Rhonda Dreckman is used to being sick.  She's diabetic, and three years ago was diagnosed with the stomach illness gastroparesis.

"Being in and out of the hospital, constantly throwing up, having upper gastric pain," Dreckman said.

Like Dreckman, many patients are misdiagnosed, since those symptoms are like many other conditions.

"Normally if someone's not had anything to eat for six hours, they should have an empty stomach.  But when we do endoscopies on patients, on people with these conditions, they can have retained food in the stomach.  They can even have what we call bezoars where there's actually a collection of food that's been sitting there and has been there for some time," said Dr. Carline Quander, Covenant Clinic gastroenterologist.

Treating gastroparesis isn't easy.  Dreckman gets scared to eat, not knowing what foods might make her sick, and medicines haven't helped.

"I did try one medication.  It has a side effect that makes you jerk, and I was jerking almost constantly," said Dreckman.

Those issues are what led her to take an extreme measure, having her stomach completely removed.  It's helped her symptoms some, and she's able to eat without a feeding tube.  But Dreckman still tires easy, and wears a port on her chest, which keeps her hydrated.  She may soon have to use an IV to give her nutrition.  One tool that's helped her manage the illness, an online support group.

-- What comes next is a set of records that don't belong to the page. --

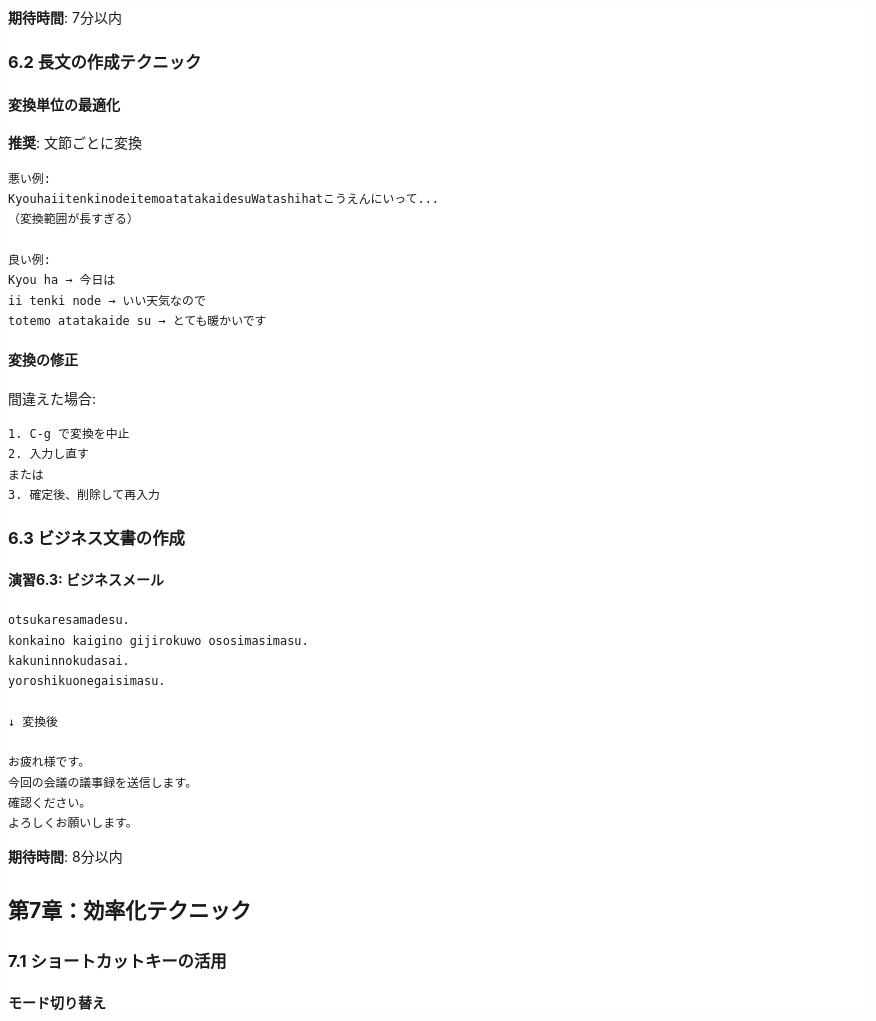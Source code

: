 **期待時間**: 7分以内

### 6.2 長文の作成テクニック

#### 変換単位の最適化

**推奨**: 文節ごとに変換

```
悪い例:
KyouhaiitenkinodeitemoatatakaidesuWatashihatこうえんにいって...
（変換範囲が長すぎる）

良い例:
Kyou ha → 今日は
ii tenki node → いい天気なので
totemo atatakaide su → とても暖かいです
```

#### 変換の修正

間違えた場合:
```
1. C-g で変換を中止
2. 入力し直す
または
3. 確定後、削除して再入力
```

### 6.3 ビジネス文書の作成

#### 演習6.3: ビジネスメール

```
otsukaresamadesu.
konkaino kaigino gijirokuwo ososimasimasu.
kakuninnokudasai.
yoroshikuonegaisimasu.

↓ 変換後

お疲れ様です。
今回の会議の議事録を送信します。
確認ください。
よろしくお願いします。
```

**期待時間**: 8分以内

## 第7章：効率化テクニック

### 7.1 ショートカットキーの活用

#### モード切り替え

"We give each other tips like, ‘Try this.  If this doesn't work, try that.'  And there, they're understanding," Dreckman said.

That's why Dreckman wants to continue sharing her struggles, in hopes of helping others with this disease to know they're not alone.  Gastroparesis is common among diabetics, but for many patients, doctors can't pinpoint its cause.

Experts recommend if you have any concerns about stomach pain, or unintentional weight changes, it's best to see a doctor to get it checked out, before the problem becomes more serious.